START Material for this exercise

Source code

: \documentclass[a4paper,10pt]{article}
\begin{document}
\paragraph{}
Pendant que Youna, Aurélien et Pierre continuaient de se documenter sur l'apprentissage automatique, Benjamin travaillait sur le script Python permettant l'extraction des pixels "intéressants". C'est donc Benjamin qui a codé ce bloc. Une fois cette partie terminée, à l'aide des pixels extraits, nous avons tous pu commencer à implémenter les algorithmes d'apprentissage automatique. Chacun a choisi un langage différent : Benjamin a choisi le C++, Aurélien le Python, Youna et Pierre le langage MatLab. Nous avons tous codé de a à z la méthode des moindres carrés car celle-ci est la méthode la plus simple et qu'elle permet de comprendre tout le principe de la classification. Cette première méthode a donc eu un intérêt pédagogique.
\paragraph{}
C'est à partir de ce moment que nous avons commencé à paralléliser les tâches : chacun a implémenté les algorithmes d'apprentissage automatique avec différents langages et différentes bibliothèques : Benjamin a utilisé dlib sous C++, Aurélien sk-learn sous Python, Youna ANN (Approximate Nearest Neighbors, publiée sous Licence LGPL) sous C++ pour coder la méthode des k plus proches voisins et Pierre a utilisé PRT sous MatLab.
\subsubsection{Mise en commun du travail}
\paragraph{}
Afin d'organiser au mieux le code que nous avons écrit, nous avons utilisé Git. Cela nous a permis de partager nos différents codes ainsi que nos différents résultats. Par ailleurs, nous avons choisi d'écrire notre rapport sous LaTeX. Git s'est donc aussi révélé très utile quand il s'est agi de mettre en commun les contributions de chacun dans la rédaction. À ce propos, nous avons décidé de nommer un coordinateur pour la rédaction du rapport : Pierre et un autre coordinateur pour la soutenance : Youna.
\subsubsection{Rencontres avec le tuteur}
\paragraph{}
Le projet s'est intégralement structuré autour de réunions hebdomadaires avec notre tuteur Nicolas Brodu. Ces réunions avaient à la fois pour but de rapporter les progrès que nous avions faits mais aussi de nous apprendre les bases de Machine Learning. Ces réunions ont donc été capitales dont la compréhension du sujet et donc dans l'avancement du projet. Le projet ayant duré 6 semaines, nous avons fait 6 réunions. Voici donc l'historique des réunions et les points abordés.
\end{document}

END Material for this exercise
START Material for this exercise

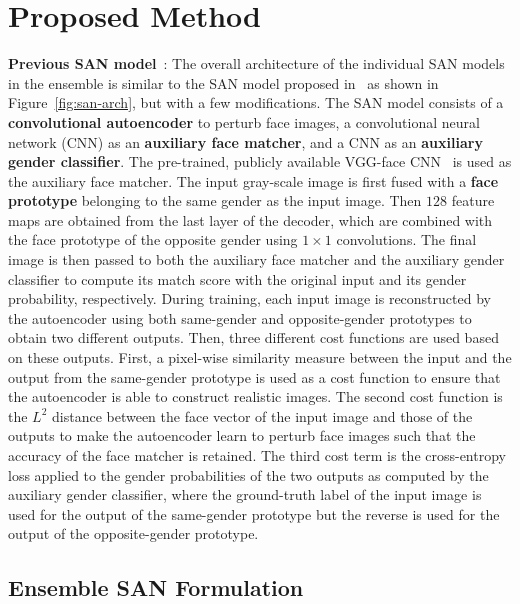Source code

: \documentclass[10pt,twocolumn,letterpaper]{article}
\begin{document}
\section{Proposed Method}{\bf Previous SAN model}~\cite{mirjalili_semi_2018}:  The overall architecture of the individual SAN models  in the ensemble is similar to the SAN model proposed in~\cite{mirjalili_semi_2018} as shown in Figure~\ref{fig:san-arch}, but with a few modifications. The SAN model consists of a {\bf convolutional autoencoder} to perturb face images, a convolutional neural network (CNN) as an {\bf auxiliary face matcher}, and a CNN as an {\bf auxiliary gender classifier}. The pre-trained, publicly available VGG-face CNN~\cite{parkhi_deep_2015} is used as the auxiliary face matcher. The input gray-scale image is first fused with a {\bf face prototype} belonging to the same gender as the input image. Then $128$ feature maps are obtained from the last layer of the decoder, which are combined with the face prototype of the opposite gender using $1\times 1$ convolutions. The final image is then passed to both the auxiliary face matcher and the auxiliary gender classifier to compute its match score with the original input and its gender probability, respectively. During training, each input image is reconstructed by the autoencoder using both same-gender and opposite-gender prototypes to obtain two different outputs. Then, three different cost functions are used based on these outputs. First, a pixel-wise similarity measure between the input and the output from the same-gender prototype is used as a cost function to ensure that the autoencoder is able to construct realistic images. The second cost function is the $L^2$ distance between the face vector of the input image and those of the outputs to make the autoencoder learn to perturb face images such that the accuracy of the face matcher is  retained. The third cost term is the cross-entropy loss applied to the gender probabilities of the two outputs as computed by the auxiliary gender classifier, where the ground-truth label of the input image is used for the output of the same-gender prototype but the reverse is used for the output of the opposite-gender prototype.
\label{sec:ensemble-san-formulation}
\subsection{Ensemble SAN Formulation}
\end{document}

END Material for this exercise

What needs to be done → Word search in the records above: please count the lines holding "MatLab" and state the count alone.

Response to the task → 2